Tuning the hot layer¶
In disk mode, memory_capacity controls how many bytes of recently
ingested batches are kept in RAM. Defaults to total physical RAM.
ds = StreamCache(
source,
memory_capacity=256 << 20, # 256 MB hot layer
disk_path=tmp,
disk_capacity=2 << 30,
)
Set memory_capacity to cover the data your hottest readers are
actively consuming. Batches that exceed the hot budget are served
directly from disk with no in-memory copy.
Bounded-memory streaming with max_readers¶
When you know how many times the stream will be read, set max_readers
to evict batches once all readers have advanced past them. This keeps
memory usage proportional to the window between the slowest and fastest
reader, rather than the full stream.
ds = StreamCache(
source,
max_readers=2, # at most 2 reads of the stream
)
r1 = ds.reader()
r2 = ds.reader()
# As both readers advance, batches behind the slowest are freed.
result1 = pa.RecordBatchReader.from_stream(r1).read_all()
result2 = pa.RecordBatchReader.from_stream(r2).read_all()
Important: max_readers is a hard cap on the total number of
readers ever created — dropping a reader does not free a slot for a new
one. Once all max_readers readers have been created, no further
readers can be obtained.

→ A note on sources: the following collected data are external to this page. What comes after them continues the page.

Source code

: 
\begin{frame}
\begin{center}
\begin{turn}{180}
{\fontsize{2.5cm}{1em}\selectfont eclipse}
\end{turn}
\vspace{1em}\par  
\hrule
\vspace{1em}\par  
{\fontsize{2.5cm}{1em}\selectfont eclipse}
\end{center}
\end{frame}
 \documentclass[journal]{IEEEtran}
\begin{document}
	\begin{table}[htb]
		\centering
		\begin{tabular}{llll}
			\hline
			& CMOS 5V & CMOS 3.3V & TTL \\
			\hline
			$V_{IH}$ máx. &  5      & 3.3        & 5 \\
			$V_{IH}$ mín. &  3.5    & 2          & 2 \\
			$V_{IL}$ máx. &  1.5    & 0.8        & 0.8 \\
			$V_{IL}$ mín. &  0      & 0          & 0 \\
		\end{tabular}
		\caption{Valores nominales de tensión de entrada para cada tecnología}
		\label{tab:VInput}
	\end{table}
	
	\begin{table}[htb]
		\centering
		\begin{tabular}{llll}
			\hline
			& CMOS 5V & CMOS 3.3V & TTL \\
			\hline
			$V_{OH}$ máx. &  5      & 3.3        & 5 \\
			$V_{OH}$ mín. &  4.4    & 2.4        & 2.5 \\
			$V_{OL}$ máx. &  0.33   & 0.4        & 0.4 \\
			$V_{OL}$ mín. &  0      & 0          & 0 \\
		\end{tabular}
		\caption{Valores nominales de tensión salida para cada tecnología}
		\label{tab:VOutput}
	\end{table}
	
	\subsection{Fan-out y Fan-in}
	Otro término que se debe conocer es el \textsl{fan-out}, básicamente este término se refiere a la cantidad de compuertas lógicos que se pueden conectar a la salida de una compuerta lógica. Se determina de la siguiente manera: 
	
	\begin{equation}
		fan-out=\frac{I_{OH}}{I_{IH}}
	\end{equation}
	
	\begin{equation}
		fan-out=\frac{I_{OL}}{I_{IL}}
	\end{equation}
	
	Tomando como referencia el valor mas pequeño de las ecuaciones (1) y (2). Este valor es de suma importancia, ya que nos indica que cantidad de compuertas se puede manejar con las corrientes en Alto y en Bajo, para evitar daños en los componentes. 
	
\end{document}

Eviction does not begin until all max_readers
readers have actually been created: with fewer readers, every batch is
retained so that future readers can still replay from the start.
Additionally, once batches have been evicted, reader(from_start=True)
raises ValueError because batch 0 is no longer available.
For disk-backed caches, eviction frees memory (hot layer and index entries) but not bytes already written to the append-only cache file — disk space is reclaimed only when the cache is closed or dropped.
When max_readers is omitted (default), all batches are retained
indefinitely and unlimited readers are allowed.
Training-loop workloads¶
For ML training loops where you replay the full stream each epoch, call
ingest_all() once at startup:
import os, tempfile
import pyarrow.parquet as pq
from batchcorder import StreamCache
tmp = tempfile.mkdtemp()
ds = StreamCache(
pq.read_table("shard_0.parquet"),
disk_path=tmp,
disk_capacity=4 << 30, # 4 GB
)
ds.ingest_all() # pull everything into cache before the training loop
All subsequent reads come from cache — no upstream I/O on replay.